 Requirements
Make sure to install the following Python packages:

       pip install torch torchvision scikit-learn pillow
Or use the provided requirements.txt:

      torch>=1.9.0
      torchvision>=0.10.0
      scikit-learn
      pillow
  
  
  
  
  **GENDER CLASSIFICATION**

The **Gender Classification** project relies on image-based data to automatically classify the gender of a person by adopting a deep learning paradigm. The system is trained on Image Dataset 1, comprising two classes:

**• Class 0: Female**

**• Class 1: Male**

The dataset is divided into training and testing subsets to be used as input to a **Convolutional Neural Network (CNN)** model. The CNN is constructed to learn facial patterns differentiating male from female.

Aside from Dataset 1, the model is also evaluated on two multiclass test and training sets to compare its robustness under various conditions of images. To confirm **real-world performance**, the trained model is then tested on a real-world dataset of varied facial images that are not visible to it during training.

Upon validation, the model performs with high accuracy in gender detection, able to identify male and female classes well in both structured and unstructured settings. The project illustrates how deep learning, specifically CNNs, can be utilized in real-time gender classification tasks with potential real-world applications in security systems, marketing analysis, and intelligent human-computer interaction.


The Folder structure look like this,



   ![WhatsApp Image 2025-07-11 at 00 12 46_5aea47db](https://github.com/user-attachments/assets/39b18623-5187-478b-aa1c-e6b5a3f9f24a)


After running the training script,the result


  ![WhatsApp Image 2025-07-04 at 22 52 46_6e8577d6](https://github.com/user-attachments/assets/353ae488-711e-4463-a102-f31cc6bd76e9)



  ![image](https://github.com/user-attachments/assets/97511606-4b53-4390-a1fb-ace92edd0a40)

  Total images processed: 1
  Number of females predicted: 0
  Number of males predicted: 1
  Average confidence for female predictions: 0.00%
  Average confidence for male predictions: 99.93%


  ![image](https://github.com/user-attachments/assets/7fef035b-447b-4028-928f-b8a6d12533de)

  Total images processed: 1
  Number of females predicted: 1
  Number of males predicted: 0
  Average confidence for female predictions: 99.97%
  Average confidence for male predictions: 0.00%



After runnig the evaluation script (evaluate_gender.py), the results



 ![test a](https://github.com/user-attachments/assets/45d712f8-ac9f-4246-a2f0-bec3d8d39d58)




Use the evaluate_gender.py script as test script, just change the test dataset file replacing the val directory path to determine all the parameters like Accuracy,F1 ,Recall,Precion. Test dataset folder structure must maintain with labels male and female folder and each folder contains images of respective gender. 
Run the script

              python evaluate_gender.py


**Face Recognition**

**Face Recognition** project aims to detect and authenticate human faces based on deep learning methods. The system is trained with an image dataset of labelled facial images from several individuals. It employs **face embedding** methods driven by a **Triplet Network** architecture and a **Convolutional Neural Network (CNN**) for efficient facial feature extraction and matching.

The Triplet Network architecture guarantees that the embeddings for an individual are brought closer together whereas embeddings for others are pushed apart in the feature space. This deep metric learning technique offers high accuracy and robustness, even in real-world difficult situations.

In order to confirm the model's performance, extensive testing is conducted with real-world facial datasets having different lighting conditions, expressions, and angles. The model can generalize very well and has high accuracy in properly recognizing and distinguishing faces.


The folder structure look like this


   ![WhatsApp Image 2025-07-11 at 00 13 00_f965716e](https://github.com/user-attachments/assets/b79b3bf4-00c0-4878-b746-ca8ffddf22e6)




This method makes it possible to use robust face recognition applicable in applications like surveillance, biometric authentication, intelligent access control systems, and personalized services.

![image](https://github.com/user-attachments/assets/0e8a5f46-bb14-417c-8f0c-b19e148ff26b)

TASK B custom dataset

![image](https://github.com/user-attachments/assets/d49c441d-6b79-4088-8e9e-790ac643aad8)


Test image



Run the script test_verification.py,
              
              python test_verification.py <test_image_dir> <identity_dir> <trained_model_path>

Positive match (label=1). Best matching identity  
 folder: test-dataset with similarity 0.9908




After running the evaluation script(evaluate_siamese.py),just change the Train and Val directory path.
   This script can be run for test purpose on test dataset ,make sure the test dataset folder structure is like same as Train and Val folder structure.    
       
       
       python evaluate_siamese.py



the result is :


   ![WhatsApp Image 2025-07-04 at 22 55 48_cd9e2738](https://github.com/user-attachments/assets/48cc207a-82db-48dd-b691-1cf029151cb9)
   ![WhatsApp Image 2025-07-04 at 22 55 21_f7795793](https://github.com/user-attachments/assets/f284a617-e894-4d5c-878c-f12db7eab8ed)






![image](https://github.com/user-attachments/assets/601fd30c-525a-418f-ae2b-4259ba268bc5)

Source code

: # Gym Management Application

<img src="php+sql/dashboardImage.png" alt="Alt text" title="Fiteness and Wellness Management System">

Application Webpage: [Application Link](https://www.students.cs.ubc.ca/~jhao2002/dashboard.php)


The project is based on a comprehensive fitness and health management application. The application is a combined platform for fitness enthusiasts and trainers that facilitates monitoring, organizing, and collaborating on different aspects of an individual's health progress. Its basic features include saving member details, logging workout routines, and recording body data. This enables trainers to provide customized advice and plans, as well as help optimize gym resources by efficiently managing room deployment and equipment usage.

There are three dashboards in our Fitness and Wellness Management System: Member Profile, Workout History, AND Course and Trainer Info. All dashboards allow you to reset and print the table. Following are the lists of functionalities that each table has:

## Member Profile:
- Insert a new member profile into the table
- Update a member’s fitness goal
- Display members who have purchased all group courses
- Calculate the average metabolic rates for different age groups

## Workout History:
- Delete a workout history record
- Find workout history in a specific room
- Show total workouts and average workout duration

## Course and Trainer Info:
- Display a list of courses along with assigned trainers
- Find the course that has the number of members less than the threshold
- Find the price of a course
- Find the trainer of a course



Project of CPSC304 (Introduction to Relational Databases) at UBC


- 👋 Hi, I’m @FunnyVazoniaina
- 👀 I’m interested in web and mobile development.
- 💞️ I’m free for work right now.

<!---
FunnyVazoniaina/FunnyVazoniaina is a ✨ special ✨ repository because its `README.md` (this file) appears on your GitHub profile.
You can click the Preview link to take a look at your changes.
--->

- - -

**PROMPT:** Retype the listing exactly. Leave nothing out.

**ANSWER FOR THE TASK:**
 Requirements
Make sure to install the following Python packages:

       pip install torch torchvision scikit-learn pillow
Or use the provided requirements.txt:

      torch>=1.9.0
      torchvision>=0.10.0
      scikit-learn
      pillow
  
  
  
  
  **GENDER CLASSIFICATION**

The **Gender Classification** project relies on image-based data to automatically classify the gender of a person by adopting a deep learning paradigm. The system is trained on Image Dataset 1, comprising two classes:

**• Class 0: Female**

**• Class 1: Male**

The dataset is divided into training and testing subsets to be used as input to a **Convolutional Neural Network (CNN)** model. The CNN is constructed to learn facial patterns differentiating male from female.

Aside from Dataset 1, the model is also evaluated on two multiclass test and training sets to compare its robustness under various conditions of images. To confirm **real-world performance**, the trained model is then tested on a real-world dataset of varied facial images that are not visible to it during training.

Upon validation, the model performs with high accuracy in gender detection, able to identify male and female classes well in both structured and unstructured settings. The project illustrates how deep learning, specifically CNNs, can be utilized in real-time gender classification tasks with potential real-world applications in security systems, marketing analysis, and intelligent human-computer interaction.


The Folder structure look like this,



   ![WhatsApp Image 2025-07-11 at 00 12 46_5aea47db](https://github.com/user-attachments/assets/39b18623-5187-478b-aa1c-e6b5a3f9f24a)


After running the training script,the result


  ![WhatsApp Image 2025-07-04 at 22 52 46_6e8577d6](https://github.com/user-attachments/assets/353ae488-711e-4463-a102-f31cc6bd76e9)



  ![image](https://github.com/user-attachments/assets/97511606-4b53-4390-a1fb-ace92edd0a40)

  Total images processed: 1
  Number of females predicted: 0
  Number of males predicted: 1
  Average confidence for female predictions: 0.00%
  Average confidence for male predictions: 99.93%


  ![image](https://github.com/user-attachments/assets/7fef035b-447b-4028-928f-b8a6d12533de)

  Total images processed: 1
  Number of females predicted: 1
  Number of males predicted: 0
  Average confidence for female predictions: 99.97%
  Average confidence for male predictions: 0.00%



After runnig the evaluation script (evaluate_gender.py), the results



 ![test a](https://github.com/user-attachments/assets/45d712f8-ac9f-4246-a2f0-bec3d8d39d58)




Use the evaluate_gender.py script as test script, just change the test dataset file replacing the val directory path to determine all the parameters like Accuracy,F1 ,Recall,Precion. Test dataset folder structure must maintain with labels male and female folder and each folder contains images of respective gender. 
Run the script

              python evaluate_gender.py


**Face Recognition**

**Face Recognition** project aims to detect and authenticate human faces based on deep learning methods. The system is trained with an image dataset of labelled facial images from several individuals. It employs **face embedding** methods driven by a **Triplet Network** architecture and a **Convolutional Neural Network (CNN**) for efficient facial feature extraction and matching.

The Triplet Network architecture guarantees that the embeddings for an individual are brought closer together whereas embeddings for others are pushed apart in the feature space. This deep metric learning technique offers high accuracy and robustness, even in real-world difficult situations.

In order to confirm the model's performance, extensive testing is conducted with real-world facial datasets having different lighting conditions, expressions, and angles. The model can generalize very well and has high accuracy in properly recognizing and distinguishing faces.


The folder structure look like this


   ![WhatsApp Image 2025-07-11 at 00 13 00_f965716e](https://github.com/user-attachments/assets/b79b3bf4-00c0-4878-b746-ca8ffddf22e6)




This method makes it possible to use robust face recognition applicable in applications like surveillance, biometric authentication, intelligent access control systems, and personalized services.

![image](https://github.com/user-attachments/assets/0e8a5f46-bb14-417c-8f0c-b19e148ff26b)

TASK B custom dataset

![image](https://github.com/user-attachments/assets/d49c441d-6b79-4088-8e9e-790ac643aad8)


Test image



Run the script test_verification.py,
              
              python test_verification.py <test_image_dir> <identity_dir> <trained_model_path>

Positive match (label=1). Best matching identity  
 folder: test-dataset with similarity 0.9908




After running the evaluation script(evaluate_siamese.py),just change the Train and Val directory path.
   This script can be run for test purpose on test dataset ,make sure the test dataset folder structure is like same as Train and Val folder structure.    
       
       
       python evaluate_siamese.py



the result is :


   ![WhatsApp Image 2025-07-04 at 22 55 48_cd9e2738](https://github.com/user-attachments/assets/48cc207a-82db-48dd-b691-1cf029151cb9)
   ![WhatsApp Image 2025-07-04 at 22 55 21_f7795793](https://github.com/user-attachments/assets/f284a617-e894-4d5c-878c-f12db7eab8ed)






![image](https://github.com/user-attachments/assets/601fd30c-525a-418f-ae2b-4259ba268bc5)

Source code

: # Gym Management Application

<img src="php+sql/dashboardImage.png" alt="Alt text" title="Fiteness and Wellness Management System">

Application Webpage: [Application Link](https://www.students.cs.ubc.ca/~jhao2002/dashboard.php)


The project is based on a comprehensive fitness and health management application. The application is a combined platform for fitness enthusiasts and trainers that facilitates monitoring, organizing, and collaborating on different aspects of an individual's health progress. Its basic features include saving member details, logging workout routines, and recording body data. This enables trainers to provide customized advice and plans, as well as help optimize gym resources by efficiently managing room deployment and equipment usage.

There are three dashboards in our Fitness and Wellness Management System: Member Profile, Workout History, AND Course and Trainer Info. All dashboards allow you to reset and print the table. Following are the lists of functionalities that each table has:

## Member Profile:
- Insert a new member profile into the table
- Update a member’s fitness goal
- Display members who have purchased all group courses
- Calculate the average metabolic rates for different age groups

## Workout History:
- Delete a workout history record
- Find workout history in a specific room
- Show total workouts and average workout duration

## Course and Trainer Info:
- Display a list of courses along with assigned trainers
- Find the course that has the number of members less than the threshold
- Find the price of a course
- Find the trainer of a course



Project of CPSC304 (Introduction to Relational Databases) at UBC


- 👋 Hi, I’m @FunnyVazoniaina
- 👀 I’m interested in web and mobile development.
- 💞️ I’m free for work right now.

<!---
FunnyVazoniaina/FunnyVazoniaina is a ✨ special ✨ repository because its `README.md` (this file) appears on your GitHub profile.
You can click the Preview link to take a look at your changes.
--->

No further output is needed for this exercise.